◎II 色彩からみる御幣◎
御幣の色をとおして、民俗の相違が認められる。
【事例】先に挙げた石見地方山地一円に行われている大元祭祀では、神殿(こうどの)の隅に元山、端山(はやま)の小俵を設け、これに青、赤、白などのカラフルな多くの幣が立てられる。(写真15])この祭祀の奉幣、荒神幣も同じである。その理由を祭祀に携る人々は祭文のなかの次の五龍王の章句によるといっている。

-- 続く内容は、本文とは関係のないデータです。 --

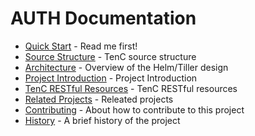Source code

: # AUTH Documentation

- [Quick Start](quickstart.md) - Read me first!
- [Source Structure](source-structure.md) - TenC source structure
- [Architecture](architecture.md) - Overview of the Helm/Tiller design
- [Project Introduction](project.md) - Project Introduction
- [TenC RESTful Resources](resources.md) - TenC RESTful resources
- [Related Projects](related.md) - Releated projects
- [Contributing](contributing/hacking.md) - About how to contribute to this project
- [History](history.md) - A brief history of the project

「青龍王は青き……東を知行せん赤龍王は赤き……南を知行せん、白龍王は白き……西を知行せん、黒龍王は黒き……北を知行せん(中略)中央の主……土徳の色を像り、黄なる名馬に黄なる鞍置幣幡……是より中央において黄なる山を……」というもので五竜王の舞いは少なくなった現在も、五神、五行舞と称しやや簡略化した形で各地で行われている。
【事例】厄を祓う御幣の項に挙げた日原町、佐田町でも、色彩の鮮明な御幣が用いられる。
【考察】稲作に関わる御幣が白色であり、紙幣は折れ線を三本入れて切り、これを開いて折り曲げた左右相称の安定した形を基本とするのに対し、ここに挙げた地域にみられる御幣は鮮明でカラフルであり、また、幣の切線が多かったり、相称のなかにも、やや複雑、変化に富んでいるといえる。
これは、陰陽道、修験道の影響によるもので、これによって整理されたということは、充分に認められるが、このような宗教家の介在のみられなくなった現在でも、このような特色が認められるのは、そこに、古来の根強い民俗文化が存在することによるものと考えられる。